Return all records exactly. Nothing may be added.

^^^^^^^^

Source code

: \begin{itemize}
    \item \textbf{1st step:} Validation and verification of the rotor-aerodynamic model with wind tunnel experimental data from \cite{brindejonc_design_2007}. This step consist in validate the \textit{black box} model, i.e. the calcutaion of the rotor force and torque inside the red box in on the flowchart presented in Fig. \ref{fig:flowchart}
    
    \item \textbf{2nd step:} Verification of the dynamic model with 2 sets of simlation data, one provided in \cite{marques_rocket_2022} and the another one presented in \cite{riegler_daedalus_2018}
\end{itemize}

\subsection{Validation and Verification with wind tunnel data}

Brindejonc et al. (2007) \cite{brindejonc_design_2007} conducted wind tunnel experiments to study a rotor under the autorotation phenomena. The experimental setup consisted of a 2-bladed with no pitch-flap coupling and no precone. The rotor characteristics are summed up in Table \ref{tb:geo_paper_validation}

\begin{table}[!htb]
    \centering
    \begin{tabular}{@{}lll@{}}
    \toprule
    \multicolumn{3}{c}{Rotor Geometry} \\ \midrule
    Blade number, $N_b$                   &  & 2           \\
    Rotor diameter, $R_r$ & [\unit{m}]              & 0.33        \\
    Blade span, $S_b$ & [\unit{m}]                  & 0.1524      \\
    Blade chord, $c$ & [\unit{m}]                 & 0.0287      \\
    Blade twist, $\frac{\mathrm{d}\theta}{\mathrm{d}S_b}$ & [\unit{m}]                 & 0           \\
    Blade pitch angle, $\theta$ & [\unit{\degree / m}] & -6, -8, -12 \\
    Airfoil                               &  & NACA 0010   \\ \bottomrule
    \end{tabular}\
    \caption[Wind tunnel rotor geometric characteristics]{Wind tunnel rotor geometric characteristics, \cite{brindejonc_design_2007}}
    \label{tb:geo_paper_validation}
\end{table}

^^^^^^^^

→ **Completed exercise**:
Source code

: \begin{itemize}
    \item \textbf{1st step:} Validation and verification of the rotor-aerodynamic model with wind tunnel experimental data from \cite{brindejonc_design_2007}. This step consist in validate the \textit{black box} model, i.e. the calcutaion of the rotor force and torque inside the red box in on the flowchart presented in Fig. \ref{fig:flowchart}
    
    \item \textbf{2nd step:} Verification of the dynamic model with 2 sets of simlation data, one provided in \cite{marques_rocket_2022} and the another one presented in \cite{riegler_daedalus_2018}
\end{itemize}

\subsection{Validation and Verification with wind tunnel data}

Brindejonc et al. (2007) \cite{brindejonc_design_2007} conducted wind tunnel experiments to study a rotor under the autorotation phenomena. The experimental setup consisted of a 2-bladed with no pitch-flap coupling and no precone. The rotor characteristics are summed up in Table \ref{tb:geo_paper_validation}

\begin{table}[!htb]
    \centering
    \begin{tabular}{@{}lll@{}}
    \toprule
    \multicolumn{3}{c}{Rotor Geometry} \\ \midrule
    Blade number, $N_b$                   &  & 2           \\
    Rotor diameter, $R_r$ & [\unit{m}]              & 0.33        \\
    Blade span, $S_b$ & [\unit{m}]                  & 0.1524      \\
    Blade chord, $c$ & [\unit{m}]                 & 0.0287      \\
    Blade twist, $\frac{\mathrm{d}\theta}{\mathrm{d}S_b}$ & [\unit{m}]                 & 0           \\
    Blade pitch angle, $\theta$ & [\unit{\degree / m}] & -6, -8, -12 \\
    Airfoil                               &  & NACA 0010   \\ \bottomrule
    \end{tabular}\
    \caption[Wind tunnel rotor geometric characteristics]{Wind tunnel rotor geometric characteristics, \cite{brindejonc_design_2007}}
    \label{tb:geo_paper_validation}
\end{table}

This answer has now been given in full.